Ukrainian literature in English: Discover 5 remarkable Ukrainian women writers

Discover the voices of five extraordinary Ukrainian women authors whose works are available in English — perfect for your next read!

1. Oksana Zabuzhko

Ukrainian literature in English: Oksana Zabuzhko

Ukrainian literature in English: Oksana Zabuzhko was a member of the International Jury at Berlinale 2024 — Berlin International Film Festival. Photo: Elena Ternovaja

While we mentioned Ukrainian writer and activist Oksana Zabuzhko in our article "Ukrainian books recommendations: eight titles you need to read in English now" and suggested her thought-provoking story collection Your Ad Could Go Here: Stories to add to your reading pile, we couldn't help but include her on this list too.

Thanks to her original, poetic, "stream of consciousness" writing style and the cultural and feminist topics she has explored in her work, Oksana Zabuzhko became one of the best Ukrainian authors — the most translated and decorated ones, regardless of gender.

She's one of the Ukrainian women writers who challenges the reader, often speaking on taboo or complicated issues in her fiction. Her first semi-autobiographical novel, Fieldwork in Ukrainian Sex, about a Ukrainian writer teaching at Harvard who navigates her complex relationship with her partner, is available in English. When the novel was released in 1996, it became an instant bestseller sensation in Ukraine. Since then, it has become Ukraine's most translated piece of literary fiction.
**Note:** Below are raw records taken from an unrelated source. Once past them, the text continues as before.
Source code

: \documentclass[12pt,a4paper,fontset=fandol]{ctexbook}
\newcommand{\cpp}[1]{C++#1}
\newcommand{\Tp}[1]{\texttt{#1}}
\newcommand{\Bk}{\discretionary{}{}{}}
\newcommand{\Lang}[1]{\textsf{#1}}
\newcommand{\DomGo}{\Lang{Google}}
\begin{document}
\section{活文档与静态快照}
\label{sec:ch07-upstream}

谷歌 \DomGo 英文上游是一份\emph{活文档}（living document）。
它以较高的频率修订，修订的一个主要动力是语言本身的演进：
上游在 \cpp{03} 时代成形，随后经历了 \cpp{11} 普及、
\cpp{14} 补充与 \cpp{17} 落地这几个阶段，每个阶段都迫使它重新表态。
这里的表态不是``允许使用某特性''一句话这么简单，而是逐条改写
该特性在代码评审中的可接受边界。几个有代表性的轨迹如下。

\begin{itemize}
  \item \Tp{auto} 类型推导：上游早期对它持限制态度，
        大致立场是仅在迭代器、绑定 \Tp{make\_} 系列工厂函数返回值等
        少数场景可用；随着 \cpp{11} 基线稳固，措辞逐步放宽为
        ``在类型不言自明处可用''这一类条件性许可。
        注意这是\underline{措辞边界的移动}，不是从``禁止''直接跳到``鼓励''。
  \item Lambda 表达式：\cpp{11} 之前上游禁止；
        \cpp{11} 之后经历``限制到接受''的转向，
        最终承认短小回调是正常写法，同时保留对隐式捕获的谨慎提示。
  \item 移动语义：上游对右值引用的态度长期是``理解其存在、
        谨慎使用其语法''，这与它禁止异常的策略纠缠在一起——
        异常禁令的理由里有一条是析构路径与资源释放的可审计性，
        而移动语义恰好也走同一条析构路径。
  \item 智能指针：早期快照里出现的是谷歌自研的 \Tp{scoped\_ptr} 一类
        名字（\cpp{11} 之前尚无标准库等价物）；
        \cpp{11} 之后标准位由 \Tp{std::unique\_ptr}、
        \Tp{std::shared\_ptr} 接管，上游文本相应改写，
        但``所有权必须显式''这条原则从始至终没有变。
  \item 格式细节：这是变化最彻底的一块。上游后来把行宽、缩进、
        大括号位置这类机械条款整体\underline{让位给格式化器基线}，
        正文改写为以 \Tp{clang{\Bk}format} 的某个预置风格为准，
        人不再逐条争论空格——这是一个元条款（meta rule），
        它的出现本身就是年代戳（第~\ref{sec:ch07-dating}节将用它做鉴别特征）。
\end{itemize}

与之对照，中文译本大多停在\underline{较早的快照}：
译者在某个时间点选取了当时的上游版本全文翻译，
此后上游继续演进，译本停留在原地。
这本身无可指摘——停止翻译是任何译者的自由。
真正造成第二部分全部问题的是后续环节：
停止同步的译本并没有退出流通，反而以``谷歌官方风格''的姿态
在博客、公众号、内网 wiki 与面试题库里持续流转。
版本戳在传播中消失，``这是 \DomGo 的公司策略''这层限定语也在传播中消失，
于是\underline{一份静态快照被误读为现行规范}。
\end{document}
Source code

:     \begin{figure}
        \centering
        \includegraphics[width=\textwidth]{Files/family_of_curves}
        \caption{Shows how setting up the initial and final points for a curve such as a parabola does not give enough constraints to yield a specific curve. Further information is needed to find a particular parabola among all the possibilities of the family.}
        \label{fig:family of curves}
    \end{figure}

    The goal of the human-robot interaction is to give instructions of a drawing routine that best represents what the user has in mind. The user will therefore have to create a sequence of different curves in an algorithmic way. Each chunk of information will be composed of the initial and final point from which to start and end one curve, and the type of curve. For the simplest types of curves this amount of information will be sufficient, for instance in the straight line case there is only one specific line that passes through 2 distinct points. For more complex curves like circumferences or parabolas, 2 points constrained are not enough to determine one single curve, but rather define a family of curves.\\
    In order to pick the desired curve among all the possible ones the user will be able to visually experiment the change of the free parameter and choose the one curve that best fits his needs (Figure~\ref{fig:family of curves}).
Her other books translated into English are The Museum of Abandoned Secrets and the poetry title, Selected Poems.

2. Lesia Ukrainka

Ukrainian women writers: Lesia Ukrainka

Ukrainian literature in English: The illustrated photo of Lesia Ukrainka made in 1886 by Franciszek de Mezer. Photo: Public domain

One of the most legendary Ukrainian women writers and brightest stars of Ukrainian poetry is, undeniably, Lesia Ukrainka (1871–1913). Coming from a family of intellectuals, scholars, and writers, she was a multifaceted person. She was an erudite reader, critic, translator of Byron, Dante, Maeterlinck, and Heine, traveler, activist, feminist, and extraordinary poet.

During her 42 years of life, Lesia Ukrainka published three collections of poems and ten dramatic plays — poetic dramas — including The Forest Song (1911), The Stone Host (1912), Cassandra (1907), and The Orgy (1913). In her modernist and intertextual work with references to world literature, the Ukrainian author reflected on the many conflicts of a person's life — morality vs. desire, individual vs. society, and men vs. women.
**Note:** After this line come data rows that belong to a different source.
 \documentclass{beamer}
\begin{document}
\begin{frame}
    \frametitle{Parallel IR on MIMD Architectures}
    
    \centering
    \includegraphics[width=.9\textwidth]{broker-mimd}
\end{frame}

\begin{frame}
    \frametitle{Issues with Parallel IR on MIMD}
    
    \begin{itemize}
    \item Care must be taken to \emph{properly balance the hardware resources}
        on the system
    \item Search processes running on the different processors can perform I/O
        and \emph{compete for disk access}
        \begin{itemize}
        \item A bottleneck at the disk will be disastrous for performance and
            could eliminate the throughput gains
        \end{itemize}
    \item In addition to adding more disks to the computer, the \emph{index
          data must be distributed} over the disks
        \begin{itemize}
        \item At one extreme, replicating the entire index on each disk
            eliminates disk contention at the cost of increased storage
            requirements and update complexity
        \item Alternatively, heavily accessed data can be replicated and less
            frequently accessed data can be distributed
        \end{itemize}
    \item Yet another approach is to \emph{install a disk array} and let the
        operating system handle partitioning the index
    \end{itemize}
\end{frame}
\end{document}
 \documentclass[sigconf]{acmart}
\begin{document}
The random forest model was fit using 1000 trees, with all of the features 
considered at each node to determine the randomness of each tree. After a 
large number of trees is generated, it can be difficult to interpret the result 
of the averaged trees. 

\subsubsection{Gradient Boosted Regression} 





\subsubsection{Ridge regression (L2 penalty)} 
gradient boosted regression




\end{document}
Her most famous poetic drama, The Forest Song, inspired by Ukrainian folklore, is available in English translation by Percival Cundy. Through the story of Mavka, a powerful forest nymph, and her love for a mortal man, Lukash, Lesia Ukrainka digs into the theme of the relationship between nature and the human world and the personal conflict of the free-spirited Mavka and her love for Lukash.
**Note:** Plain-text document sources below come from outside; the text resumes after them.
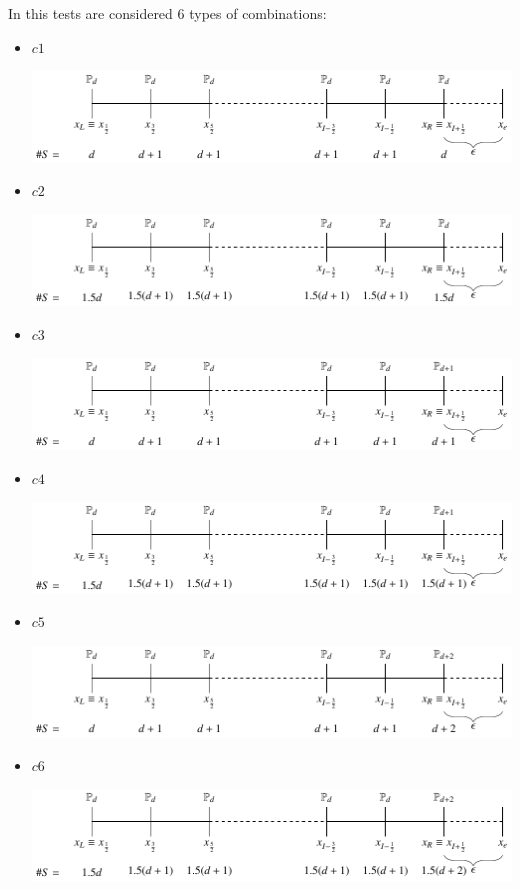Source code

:\documentclass[12pt,a4paper]{article}
\begin{document}
In this tests are considered 6 types of combinations:
\begin{itemize}
\item $c1$
\begin{center}
\includegraphics[width=.75\textwidth]{images/c1.pdf}
\end{center}
\item $c2$
\begin{center}
\includegraphics[width=.75\textwidth]{images/c2.pdf}
\end{center}
\item $c3$
\begin{center}
\includegraphics[width=.75\textwidth]{images/c3.pdf}
\end{center}
\item $c4$
\begin{center}
\includegraphics[width=.75\textwidth]{images/c4.pdf}
\end{center}
\item $c5$
\begin{center}
\includegraphics[width=.75\textwidth]{images/c5.pdf}
\end{center}
\item $c6$
\begin{center}
\includegraphics[width=.75\textwidth]{images/c6.pdf}
\end{center}
\end{itemize}
\pagebreak
\end{document}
You can find other plays and poems by one of the best Ukrainian authors in English in Lesia Ukrainka: Selected Works and Lesia Ukrainka in Translations.

3. Olena Stiazhkina

Ukrainian literature in English: Olena Stiazhkina

Ukrainian literature in English: Olena Stiazhkina is one of Donbas' powerful voices. Photo: Nastia Telikova

Olena Stiazhkina, a contemporary Ukrainian woman writer, has dedicated her work to investigating the concept of national identity and the experience of Russia's war and occupation. The author — a history scholar from the eastern city of Donetsk who had to flee her hometown after Russian occupation in 2014 — speaks from her personal experience in both her fiction and nonfiction.

Because of the personal touch in her work, Olena Stiazhkina is one of the best Ukrainian authors to go to learn more about Donbas. In Ukraine, War, Love: A Donetsk Diary (2020), translated into English by Anne O. Fisher, the Ukrainian writer offers her eyewitness account of the early days of the Russian invasion in 2014 and an intimate look at her city and its people.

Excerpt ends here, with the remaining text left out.